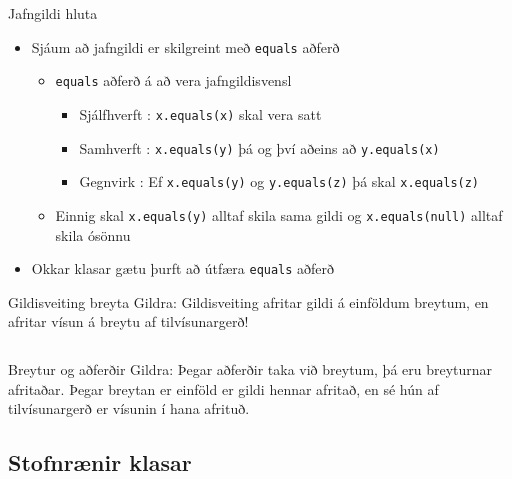 \documentclass{beamer}
\begin{document}
\begin{frame}{Jafngildi hluta}
\begin{itemize}
 \item Sjáum að jafngildi er skilgreint með \texttt{equals} aðferð
 \begin{itemize}
  \item \texttt{equals} aðferð á að vera jafngildisvensl 
  \begin{itemize}
   \item Sjálfhverft : \texttt{x.equals(x)} skal vera satt
   \item Samhverft : \texttt{x.equals(y)} þá og því aðeins að \texttt{y.equals(x)}
   \item Gegnvirk : Ef \texttt{x.equals(y)} og \texttt{y.equals(z)} þá skal \texttt{x.equals(z)}
  \end{itemize}
  \item Einnig skal \texttt{x.equals(y)} alltaf skila sama gildi og \texttt{x.equals(null)} alltaf skila ósönnu
 \end{itemize}
 \item Okkar klasar gætu þurft að útfæra \texttt{equals} aðferð
\end{itemize}
\end{frame}


\begin{frame}{Gildisveiting breyta}
Gildra: Gildisveiting afritar gildi á einföldum breytum, en afritar vísun á breytu af tilvísunargerð!

\begin{columns}
\end{columns}
\end{frame}

\begin{frame}{Breytur og aðferðir}
Gildra: Þegar aðferðir taka við breytum, þá eru breyturnar afritaðar. Þegar breytan er einföld er gildi hennar afritað, en sé hún af tilvísunargerð er vísunin í hana afrituð.

\end{frame}

\subsection{Stofnrænir klasar}
\end{document}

◆ WHAT IS REQUIRED: Above are the records; repeat them exactly, omitting every picture.

◆ WORKED SOLUTION:
 \documentclass{beamer}
\begin{document}
\begin{frame}{Jafngildi hluta}
\begin{itemize}
 \item Sjáum að jafngildi er skilgreint með \texttt{equals} aðferð
 \begin{itemize}
  \item \texttt{equals} aðferð á að vera jafngildisvensl 
  \begin{itemize}
   \item Sjálfhverft : \texttt{x.equals(x)} skal vera satt
   \item Samhverft : \texttt{x.equals(y)} þá og því aðeins að \texttt{y.equals(x)}
   \item Gegnvirk : Ef \texttt{x.equals(y)} og \texttt{y.equals(z)} þá skal \texttt{x.equals(z)}
  \end{itemize}
  \item Einnig skal \texttt{x.equals(y)} alltaf skila sama gildi og \texttt{x.equals(null)} alltaf skila ósönnu
 \end{itemize}
 \item Okkar klasar gætu þurft að útfæra \texttt{equals} aðferð
\end{itemize}
\end{frame}


\begin{frame}{Gildisveiting breyta}
Gildra: Gildisveiting afritar gildi á einföldum breytum, en afritar vísun á breytu af tilvísunargerð!

\begin{columns}
\end{columns}
\end{frame}

\begin{frame}{Breytur og aðferðir}
Gildra: Þegar aðferðir taka við breytum, þá eru breyturnar afritaðar. Þegar breytan er einföld er gildi hennar afritað, en sé hún af tilvísunargerð er vísunin í hana afrituð.

\end{frame}

\subsection{Stofnrænir klasar}
\end{document}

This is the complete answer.